In a move that drew immediate criticism, USDA’s Animal and Plant Health Inspection Service (APHIS) announced that it will add the Patagonia Region of Argentina to the list of regions considered free of foot-and-mouth disease (FMD) and rinderpest. The proposed rule was published in the Aug. 28 Federal Register.

The move opens the export gates, allowing that region of Argentina to export live cattle and fresh and frozen beef to the U.S.

In a Stakeholder Announcement, APHIS defended its decision, saying, “In response to the Government of Argentina's request to recognize the Patagonia Region as FMD-free, APHIS conducted an assessment.
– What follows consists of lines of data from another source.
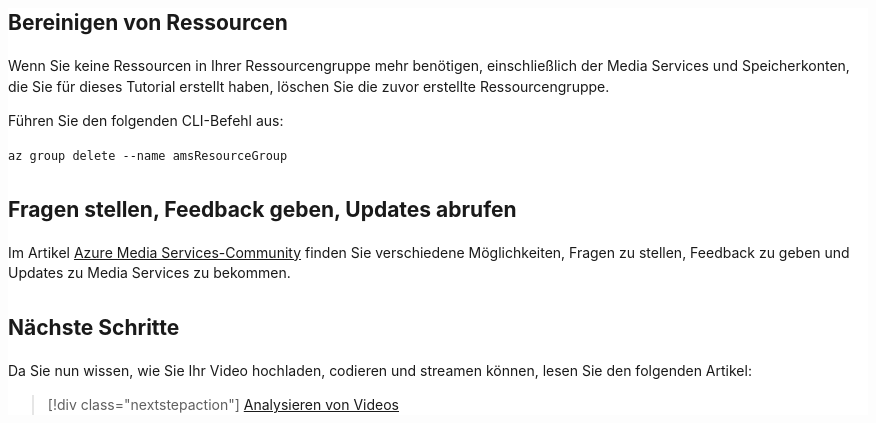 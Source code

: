 ## <a name="clean-up-resources"></a>Bereinigen von Ressourcen

Wenn Sie keine Ressourcen in Ihrer Ressourcengruppe mehr benötigen, einschließlich der Media Services und Speicherkonten, die Sie für dieses Tutorial erstellt haben, löschen Sie die zuvor erstellte Ressourcengruppe.  

Führen Sie den folgenden CLI-Befehl aus:

```azurecli
az group delete --name amsResourceGroup
```

## <a name="ask-questions-give-feedback-get-updates"></a>Fragen stellen, Feedback geben, Updates abrufen

Im Artikel [Azure Media Services-Community](media-services-community.md) finden Sie verschiedene Möglichkeiten, Fragen zu stellen, Feedback zu geben und Updates zu Media Services zu bekommen.

## <a name="next-steps"></a>Nächste Schritte

Da Sie nun wissen, wie Sie Ihr Video hochladen, codieren und streamen können, lesen Sie den folgenden Artikel: 

> [!div class="nextstepaction"]
> [Analysieren von Videos](analyze-videos-tutorial-with-api.md)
“Based on the assessment, APHIS determined that FMD is not present in the Patagonia Region of Argentina, and that the surveillance prevention, and control measures implemented by Argentina in that particular region were sufficient to minimize the likelihood of introducing FMD into the United States through the importation of susceptible ruminants and ruminant commodities.  It is important to note that rinderpest has never been established in South America—no South American country has ever reported the disease except Brazil and it was quickly eradicated nearly a century ago.

“While the Patagonia Region will be declared free of FMD, the region will be added to the list of regions that are subject to certain restrictions designed to lessen the risk of introducing FMD into the United States, in accordance with APHIS regulations.  These restrictions ensure that there is no commingling of products from regions with a lesser animal health status.”

The proposal drew immediate fire from cattlemen, including Bob McCan, president of the National Cattlemen’s Beef Association (NCBA). In a statement, the Victoria, TX, rancher says NCBA is deeply concerned by the proposal.

“Our extreme concern is only further magnified by the associated proposed rule to allow chilled or frozen beef to be imported from the region of Northern Argentina. Northern Argentina is a region that is not recognized as being free of FMD by APHIS. We strongly believe that these recent actions by APHIS present a significant risk to the health and well-being of the nation’s cattle herd through the possible introduction of FMD virus,” McCan says.

The South Texas cattleman points out that FMD is an extremely contagious viral disease of cloven-hooved animals and many wildlife species. “This disease is considered to be one of the most economically devastating livestock diseases in the world and an outbreak of FMD could ultimately threaten the entire U.S. economy as well jeopardize our national food security,” he says.

APHIS conducted its risk analysis based on a series of site visits to Argentina to determine the FMD risk status of these regions, according to McCan. “NCBA’s repeated requests for written reports for these APHIS site visits to Argentina have gone unanswered. Finally, we were informed by APHIS that written reports are not required for APHIS site reviews. This lack of documentation and an obvious lack of management controls for the site review process calls into question the integrity and quality assurance for the entire risk analysis. Valid science-based decisions are not possible in this flawed system,” McCan says.

"It is evident that APHIS has charged blindly forward in making this announcement, ignoring the findings of a third-party scientific review identifying major weaknesses in the methodology of the risk analysis that formed the foundation for the APHIS decision-making process. The third-party scientific review uncovered deficiencies in the APHIS hazard analysis and the exposure assessment, as well as an overly subjective qualitative format for the risk analysis.

"NCBA remains committed to supporting open trade markets, level playing fields, and utilizing science-based standards to facilitate international trade. At the same time, no amount of trade is worth sacrificing the health and safety of the U.S. cattle herd. Strict transparency for the adherence to sound science must be the basis for all animal health decisions of this magnitude," McCan says.

Meanwhile, the U.S. Meat Export Fedration confirmed that U.S. beef does not have access to Argentina due to BSE-related restrictions.

The proposed rule to allow Argentina to export chilled and frozen beef to the U.S. follows an earlier proposal by USDA to expand Brazil’s ability to export beef to the U.S. The comment period on that proposed rule closed in April, but so far, USDA has not issued a final rule.